• _Exercise instructions_
If a record holds a picture, leave the picture out and restate everything else word for word.

• _Excerpted data_
--- --- ---
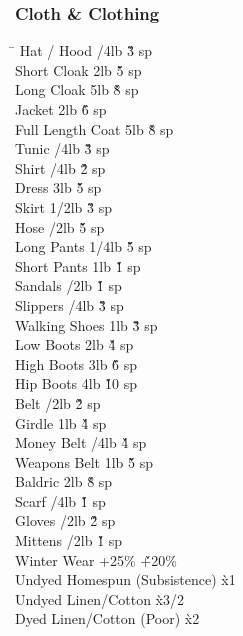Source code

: \begin{multicols}{3}
{\subsubsection{Cloth \& Clothing}

\begin{tabbing}
\hspace{0.8\linewidth}\= \kill
Hat / Hood				/4lb		\' \` 3 sp \\
Short Cloak				\> 2lb			\' \` 5 sp \\
Long Cloak				\> 5lb			\' \` 8 sp \\
Jacket					\> 2lb			\' \` 6 sp \\
Full Length Coat			\> 5lb			\' \` 8 sp \\
Tunic					/4lb		\' \` 3 sp \\
Shirt					/4lb		\' \` 2 sp \\
Dress					\> 3lb			\' \` 5 sp \\
Skirt					 1/2lb		\' \` 3 sp \\
Hose					/2lb		\' \` 5 sp \\
Long Pants				 1/4lb		\' \` 5 sp \\
Short Pants				\> 1lb			\' \` 1 sp \\
Sandals					/2lb		\' \` 1 sp \\
Slippers				/4lb		\' \` 3 sp \\
Walking Shoes				\> 1lb			\' \` 3 sp \\
Low Boots				\> 2lb			\' \` 4 sp \\
High Boots				\> 3lb			\' \` 6 sp \\
Hip Boots				\> 4lb			\' \` 10 sp \\
Belt					/2lb		\' \` 2 sp \\
Girdle					\> 1lb			\' \` 4 sp \\
Money Belt				/4lb		\' \` 4 sp \\
Weapons Belt				\> 1lb			\' \` 5 sp \\
Baldric					\> 2lb			\' \` 8 sp \\
Scarf					/4lb		\' \` 1 sp \\
Gloves					/2lb		\' \` 2 sp \\
Mittens					/2lb		\' \` 1 sp \\
Winter Wear				\> +25\%		\' \` +20\% \\
Undyed Homespun (Subsistence)					\` x1 \\
Undyed Linen/Cotton						\` x3/2 \\
Dyed Linen/Cotton (Poor)					\` x2 \\

\end{tabbing}}
\end{multicols}
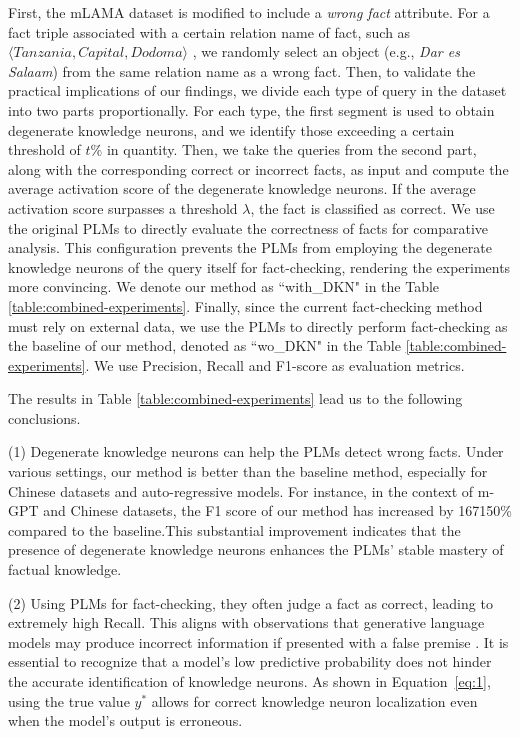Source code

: \documentclass[]{article}
\newcommand{\vpara}[1]{\vspace{0.05in}\noindent\textbf{#1 }}
\begin{document}
 First, the mLAMA dataset is modified to include a \textit{wrong fact} attribute.
 For a fact triple associated with a certain relation name of fact, such as $\langle \textit{Tanzania}, \textit{Capital}, \textit{Dodoma} \rangle$ , we randomly select an object (e.g., \textit{Dar es Salaam}) from the same relation name as a wrong fact. 
Then, to validate the practical implications of our findings, we divide each type of query in the dataset into two parts proportionally. For each type, the first segment is used to obtain degenerate knowledge neurons, and we identify those exceeding a certain threshold of \( t\% \) in quantity.
Then, we take the queries from the second part, along with the corresponding correct or incorrect facts, as input and compute the average activation score of the degenerate knowledge neurons. If the average activation score surpasses a threshold $\lambda$, the fact is classified as correct.
We use the original PLMs to directly evaluate the correctness of facts for comparative analysis. This configuration prevents the PLMs from employing the degenerate knowledge neurons of the query itself for fact-checking, rendering the experiments more convincing. We denote our method as ``with\_DKN" in the Table \ref{table:combined-experiments}.
Finally, since the current fact-checking method must rely on external data, we use the PLMs to directly perform fact-checking as the baseline of our method, denoted as ``wo\_DKN" in the Table \ref{table:combined-experiments}. We use Precision, Recall and F1-score as evaluation metrics.

The results in Table \ref{table:combined-experiments} lead us to the following conclusions.

(1) Degenerate knowledge neurons can help the PLMs detect wrong facts. Under various settings, our method is better than the baseline method, especially for Chinese datasets and auto-regressive models. For instance, in the context of m-GPT and Chinese datasets, the F1 score of our method has increased by 167150\% compared to the baseline.This substantial improvement indicates that the presence of degenerate knowledge neurons enhances the PLMs' stable mastery of factual knowledge. 

(2) Using PLMs for fact-checking, they often judge a fact as correct, leading to extremely high Recall. This aligns with observations that generative language models may produce incorrect information if presented with a false premise \cite{hallucination_chatgpt3, lakshmanan2022large, metz2022new}.
It is essential to recognize that a model's low predictive probability does not hinder the accurate identification of knowledge neurons. As shown in Equation~\ref{eq:1}, using the true value \( y^* \) allows for correct knowledge neuron localization even when the model's output is erroneous.
\end{document}
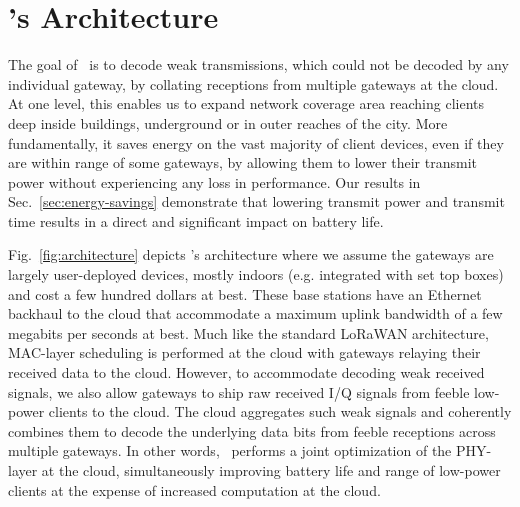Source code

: \section{\name's Architecture}
\label{sec:arch}



The goal of \name\ is to decode weak transmissions, which could not be
decoded by any individual gateway, by collating receptions from multiple
gateways at the cloud. At one level, this  enables us to expand network coverage area reaching clients deep inside buildings, underground or in outer reaches of the city. More fundamentally, it saves energy on the vast majority of client devices, even if they are within range of some gateways, by allowing them to lower their transmit power without experiencing any loss in performance. Our results in Sec.~\ref{sec:energy-savings} demonstrate that lowering transmit power and transmit time results in a direct and significant impact on battery life. 

Fig.~\ref{fig:architecture} depicts \name's architecture where we assume the gateways are largely user-deployed devices, mostly indoors (e.g. integrated with set top boxes) and cost a few hundred dollars at best. These base stations have an Ethernet backhaul to the cloud that accommodate a maximum uplink bandwidth of a few megabits per seconds at best. Much like the standard LoRaWAN architecture, MAC-layer scheduling is performed at the cloud with gateways relaying their received data to the cloud. However, to accommodate decoding weak received signals, we also allow gateways to ship raw received I/Q signals from feeble low-power clients to the cloud. The cloud aggregates such weak signals and coherently combines them to decode the underlying data bits from feeble receptions across multiple gateways. In other words, \name\ performs a joint optimization of the  PHY-layer at the cloud, simultaneously improving battery life and range of low-power clients at the expense of increased computation at the cloud.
--- --- ---
• _Worked solution_
Source code

: \begin{multicols}{3}
{\subsubsection{Cloth \& Clothing}

\begin{tabbing}
\hspace{0.8\linewidth}\= \kill
Hat / Hood				/4lb		\' \` 3 sp \\
Short Cloak				\> 2lb			\' \` 5 sp \\
Long Cloak				\> 5lb			\' \` 8 sp \\
Jacket					\> 2lb			\' \` 6 sp \\
Full Length Coat			\> 5lb			\' \` 8 sp \\
Tunic					/4lb		\' \` 3 sp \\
Shirt					/4lb		\' \` 2 sp \\
Dress					\> 3lb			\' \` 5 sp \\
Skirt					 1/2lb		\' \` 3 sp \\
Hose					/2lb		\' \` 5 sp \\
Long Pants				 1/4lb		\' \` 5 sp \\
Short Pants				\> 1lb			\' \` 1 sp \\
Sandals					/2lb		\' \` 1 sp \\
Slippers				/4lb		\' \` 3 sp \\
Walking Shoes				\> 1lb			\' \` 3 sp \\
Low Boots				\> 2lb			\' \` 4 sp \\
High Boots				\> 3lb			\' \` 6 sp \\
Hip Boots				\> 4lb			\' \` 10 sp \\
Belt					/2lb		\' \` 2 sp \\
Girdle					\> 1lb			\' \` 4 sp \\
Money Belt				/4lb		\' \` 4 sp \\
Weapons Belt				\> 1lb			\' \` 5 sp \\
Baldric					\> 2lb			\' \` 8 sp \\
Scarf					/4lb		\' \` 1 sp \\
Gloves					/2lb		\' \` 2 sp \\
Mittens					/2lb		\' \` 1 sp \\
Winter Wear				\> +25\%		\' \` +20\% \\
Undyed Homespun (Subsistence)					\` x1 \\
Undyed Linen/Cotton						\` x3/2 \\
Dyed Linen/Cotton (Poor)					\` x2 \\

\end{tabbing}}
\end{multicols}
Source code

: \documentclass[]{article}
\newcommand{\vpara}[1]{\vspace{0.05in}\noindent\textbf{#1 }}
\begin{document}
 First, the mLAMA dataset is modified to include a \textit{wrong fact} attribute.
 For a fact triple associated with a certain relation name of fact, such as $\langle \textit{Tanzania}, \textit{Capital}, \textit{Dodoma} \rangle$ , we randomly select an object (e.g., \textit{Dar es Salaam}) from the same relation name as a wrong fact. 
Then, to validate the practical implications of our findings, we divide each type of query in the dataset into two parts proportionally. For each type, the first segment is used to obtain degenerate knowledge neurons, and we identify those exceeding a certain threshold of \( t\% \) in quantity.
Then, we take the queries from the second part, along with the corresponding correct or incorrect facts, as input and compute the average activation score of the degenerate knowledge neurons. If the average activation score surpasses a threshold $\lambda$, the fact is classified as correct.
We use the original PLMs to directly evaluate the correctness of facts for comparative analysis. This configuration prevents the PLMs from employing the degenerate knowledge neurons of the query itself for fact-checking, rendering the experiments more convincing. We denote our method as ``with\_DKN" in the Table \ref{table:combined-experiments}.
Finally, since the current fact-checking method must rely on external data, we use the PLMs to directly perform fact-checking as the baseline of our method, denoted as ``wo\_DKN" in the Table \ref{table:combined-experiments}. We use Precision, Recall and F1-score as evaluation metrics.

The results in Table \ref{table:combined-experiments} lead us to the following conclusions.

(1) Degenerate knowledge neurons can help the PLMs detect wrong facts. Under various settings, our method is better than the baseline method, especially for Chinese datasets and auto-regressive models. For instance, in the context of m-GPT and Chinese datasets, the F1 score of our method has increased by 167150\% compared to the baseline.This substantial improvement indicates that the presence of degenerate knowledge neurons enhances the PLMs' stable mastery of factual knowledge. 

(2) Using PLMs for fact-checking, they often judge a fact as correct, leading to extremely high Recall. This aligns with observations that generative language models may produce incorrect information if presented with a false premise \cite{hallucination_chatgpt3, lakshmanan2022large, metz2022new}.
It is essential to recognize that a model's low predictive probability does not hinder the accurate identification of knowledge neurons. As shown in Equation~\ref{eq:1}, using the true value \( y^* \) allows for correct knowledge neuron localization even when the model's output is erroneous.
\end{document}
Source code

: \section{\name's Architecture}
\label{sec:arch}



The goal of \name\ is to decode weak transmissions, which could not be
decoded by any individual gateway, by collating receptions from multiple
gateways at the cloud. At one level, this  enables us to expand network coverage area reaching clients deep inside buildings, underground or in outer reaches of the city. More fundamentally, it saves energy on the vast majority of client devices, even if they are within range of some gateways, by allowing them to lower their transmit power without experiencing any loss in performance. Our results in Sec.~\ref{sec:energy-savings} demonstrate that lowering transmit power and transmit time results in a direct and significant impact on battery life. 

Fig.~\ref{fig:architecture} depicts \name's architecture where we assume the gateways are largely user-deployed devices, mostly indoors (e.g. integrated with set top boxes) and cost a few hundred dollars at best. These base stations have an Ethernet backhaul to the cloud that accommodate a maximum uplink bandwidth of a few megabits per seconds at best. Much like the standard LoRaWAN architecture, MAC-layer scheduling is performed at the cloud with gateways relaying their received data to the cloud. However, to accommodate decoding weak received signals, we also allow gateways to ship raw received I/Q signals from feeble low-power clients to the cloud. The cloud aggregates such weak signals and coherently combines them to decode the underlying data bits from feeble receptions across multiple gateways. In other words, \name\ performs a joint optimization of the  PHY-layer at the cloud, simultaneously improving battery life and range of low-power clients at the expense of increased computation at the cloud.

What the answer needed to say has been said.